Grâce à Sa Majesté que Dieu l’Assiste, notre pays est déjà une référence dans les énergies renouvelables. Avec 45% de capacité installée en renouvelables et un objectif 2030 qui sera atteint dès 2027, notre pays a su profiter de ses ressources abondantes en éolien et en solaire.

Le prochain défi est l’hydrogène vert.

Et nous ne parlons pas d’un avenir lointain. Nous sommes l’un des pays les plus prometteurs au monde en termes de production de cette énergie et nous avons la capacité de produire 4% de la demande mondiale dès 2030.

Les possibilités qu’offre cette énergie pour répondre aux défis du transport maritime et aérien ainsi qu’à l’industrie lourde attirent naturellement des investissements de partout dans le monde qui se comptent en dizaines de milliards de dollars. Notre secteur de la chimie devra accompagner notre montée en puissance sur

l’hydrogène vert, que ce soit en fournissant les outils nécessaires à sa production ou en le transformant en aval de la chaine de valeur.

Par ailleurs, selon Alj, le Maroc continue à développer l’écosystème des batteries, qui a déjà attiré des investissements massifs de dizaines de milliards de dhs, et pour lequel le secteur de la Chimie est producteur de composants essentiels. En développant cet écosystème, il la capacité de fournir au monde, et en particulier à l’Europe, la solution à la mobilité durable.

En réussissant ces défis, le secteur de la Chimie pourrait radicalement changer le positionnement de notre pays dans le monde. Le développement de l’hydrogène vert pourrait nous faire intégrer le cercle très fermé des exportateurs nets d’énergie. Les implications géopolitiques de cette nouvelle donne seraient profondes.

Par ailleurs, les exportations et les IDE, qui sont déjà à un niveau exceptionnel avec près de 45 milliards en 2024, ne peuvent que se développer avec ces perspectives. Attirer plus d’investissements étrangers et améliorer nos exportations pourrait nous permettre d’accélérer la convertibilité du dirham ce qui a aussi des implications fortes.

L’industrie chimique marocaine est à un tournant. Elle détient, sans doute plus que les autres secteurs industriels, les clés d’une nouvelle souveraineté industrielle et énergétique pour le Maroc.

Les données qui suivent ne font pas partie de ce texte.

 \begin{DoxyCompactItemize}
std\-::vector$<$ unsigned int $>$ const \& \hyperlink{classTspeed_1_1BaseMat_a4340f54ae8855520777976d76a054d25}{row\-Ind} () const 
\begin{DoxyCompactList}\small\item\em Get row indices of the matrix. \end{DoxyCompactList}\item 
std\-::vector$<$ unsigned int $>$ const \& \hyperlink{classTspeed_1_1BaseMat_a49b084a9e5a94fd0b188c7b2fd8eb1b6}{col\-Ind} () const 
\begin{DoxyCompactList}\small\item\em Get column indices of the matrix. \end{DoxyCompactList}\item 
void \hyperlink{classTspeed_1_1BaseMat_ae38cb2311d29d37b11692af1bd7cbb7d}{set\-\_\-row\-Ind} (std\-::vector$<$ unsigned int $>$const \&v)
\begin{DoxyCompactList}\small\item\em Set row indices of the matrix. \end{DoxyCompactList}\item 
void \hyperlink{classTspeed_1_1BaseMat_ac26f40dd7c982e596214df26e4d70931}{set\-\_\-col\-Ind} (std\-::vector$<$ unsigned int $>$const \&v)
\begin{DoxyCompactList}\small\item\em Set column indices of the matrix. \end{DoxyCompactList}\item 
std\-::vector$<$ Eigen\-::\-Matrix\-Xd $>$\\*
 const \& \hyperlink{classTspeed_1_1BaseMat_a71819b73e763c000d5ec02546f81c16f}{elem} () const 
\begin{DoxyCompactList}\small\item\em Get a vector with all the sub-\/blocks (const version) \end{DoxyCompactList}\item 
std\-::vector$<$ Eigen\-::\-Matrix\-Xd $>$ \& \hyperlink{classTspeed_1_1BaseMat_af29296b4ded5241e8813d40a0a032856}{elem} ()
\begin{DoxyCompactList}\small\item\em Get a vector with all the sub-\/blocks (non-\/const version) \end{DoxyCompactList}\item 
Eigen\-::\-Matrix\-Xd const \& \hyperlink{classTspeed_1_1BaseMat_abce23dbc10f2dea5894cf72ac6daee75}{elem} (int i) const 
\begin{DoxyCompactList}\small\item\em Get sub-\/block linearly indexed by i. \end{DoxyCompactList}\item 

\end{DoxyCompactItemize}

Elle est l’interface entre les ressources de notre pays et les solutions concrètes aux défis industriels, économiques et énergétiques.

« Je suis persuadé que nous pouvons faire de notre industrie chimique un champion régional de la transition énergétique, un vecteur de souveraineté industrielle, et un levier de prospérité pour les générations futures. Pour cela, nous avons besoin de nous mobiliser et de lever un certain nombre d’obstacles en bonne intelligence avec les pouvoirs publics, comme nous l’avons toujours fait jusqu’à présent », conclut C. Alj.